3) Causa desconhecida, uma angústia mental irrazoável. É quase uma acídia.

Toda tristeza tem participação de atividades demoníacas. No entanto, as causas externas são ocasiões, não causas. O demônio encontra terreno fértil e favorável mediante a participação da vontade do indivíduo, que é a verdadeira causa desse tipo de doença. A tristeza pode provocar desespero (apognosis), o que pode mergulhar a pessoa em paixões corruptíveis e, eventualmente, ao suicídio, com a participação da melancolia da pessoa. A tristeza obscurece a mente, cega a inteligência e paralisa o discernimento.

A tristeza, segundo os Padres, é tratada da seguinte forma:

(a) Desejos insatisfeitos: renúncia aos desejos e prazeres sensuais e carnais.

(b) Raiva: não adianta se afastar das pessoas que lhe despertam raiva porque a causa está no indivíduo, não nas outras pessoas; a solução é rezar pela pessoa que “causa” a raiva, já que ela é enviada por Cristo para mostrar ao doente seu amor aos prazeres e sua vanglória; se aquela pessoa desperta a raiva, então trata-se de uma perturbação, se é uma perturbação, então há aí uma doença; é, pois, necessário perdoar o ofensor e esquecer o rancor.

(c) As causas desconhecidas são, em geral, demoníacas: deve-se procurar uma pessoa espiritualmente elevada e aconselhar-se com ela.

Para todos os casos, aconselha-se meditação espiritual, isto é, a invocação de Cristo mediante a Oração de Jesus.

b) Acídia

A acídia é semelhante à tristeza. No entanto, não tem um motivo definido – o que não quer dizer que não tenha causa, que normalmente é demoníaca. A acídia é uma insatisfação generalizada e não há uma paixão que seja especialmente engendrada: ela tende a engendrar todas as paixões. Como a mente em nada se concentra, o indivíduo tende a vagar de casa em casa, sempre insatisfeito com o local onde mora, e faz amizades fúteis e descartáveis. Os monges são alvo preferencial da acídia.

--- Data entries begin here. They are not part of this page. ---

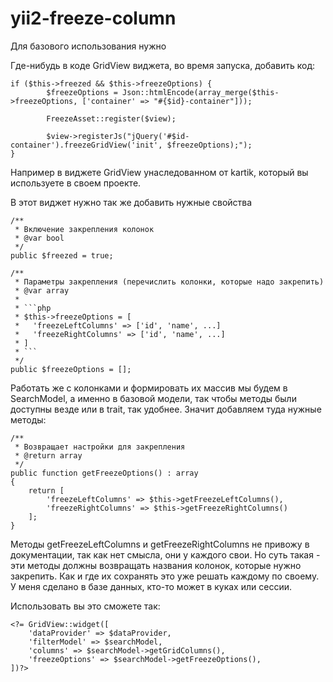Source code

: # yii2-freeze-column

Для базового использования нужно

Где-нибудь в коде GridView виджета, во время запуска, добавить код:

    if ($this->freezed && $this->freezeOptions) {
            $freezeOptions = Json::htmlEncode(array_merge($this->freezeOptions, ['container' => "#{$id}-container"]));

            FreezeAsset::register($view);

            $view->registerJs("jQuery('#$id-container').freezeGridView('init', $freezeOptions);");
    }

Например в виджете GridView унаследованном от kartik, который вы используете в своем проекте.

В этот виджет нужно так же добавить нужные свойства

    /**
     * Включение закрепления колонок
     * @var bool
     */
    public $freezed = true;

    /**
     * Параметры закрепления (перечислить колонки, которые надо закрепить)
     * @var array
     *
     * ```php
     * $this->freezeOptions = [
     *   'freezeLeftColumns' => ['id', 'name', ...]
     *   'freezeRightColumns' => ['id', 'name', ...]
     * ]
     * ```
     */
    public $freezeOptions = [];

Работать же с колонками и формировать их массив мы будем в SearchModel, а именно в базовой модели, так чтобы методы были доступны везде или в trait, так удобнее.
Значит добавляем туда нужные методы:

    /**
     * Возвращает настройки для закрепления
     * @return array
     */
    public function getFreezeOptions() : array
    {
        return [
            'freezeLeftColumns' => $this->getFreezeLeftColumns(),
            'freezeRightColumns' => $this->getFreezeRightColumns()
        ];
    }

Методы getFreezeLeftColumns и getFreezeRightColumns не привожу в документации, так как нет смысла, они у каждого свои. Но суть такая - эти методы должны возвращать названия колонок, которые нужно закрепить. Как и где их сохранять это уже решать каждому по своему. У меня сделано в базе данных, кто-то может в куках или сессии. 

Использовать вы это сможете так:

    <?= GridView::widget([
        'dataProvider' => $dataProvider,
        'filterModel' => $searchModel,
        'columns' => $searchModel->getGridColumns(),
        'freezeOptions' => $searchModel->getFreezeOptions(),
    ])?>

O tratamento da acídia passa pela recomendação de jamais abandonar o local onde está, sob o pretexto que for. A pessoa deve se forçar a não dormir, a não se deixar tomar pelo torpor. A cura vem pela relação do indivíduo consigo próprio, e não com os outros. Um homem iluminado às vezes é necessário para a cura, mas mais como exceção. São imprescindíveis paciência, perseverança, esperança, arrependimento, compunção (as lágrimas que daí resulta são um poderoso remédio), lembrança da morte, temor a Deus. Recomenda-se também trabalho manual. Quanto à oração, deve-se lutar contra a tentação em abandoná-la, praticando regularmente a oração em salmos e, claro, a Oração de Jesus. Prostrações também são recomendadas, já que o corpo também comunica torpor à alma.

Por fim, cabe recomendar que todos os diagnósticos e curas devem ser empreendidas dentro de um ambiente cristão ortodoxo e, mesmo assim, com pais espirituais que sejam experientes e treinados para "ler" o estado psíquico do doente e conduzí-lo a uma cura real. Nenhum conselho ou prática deve ser adotado sem levar em conta esta ressalva, sob pena do doente piorar ainda mais seu estado, seja ele de origem somática, demoníaca ou espiritual.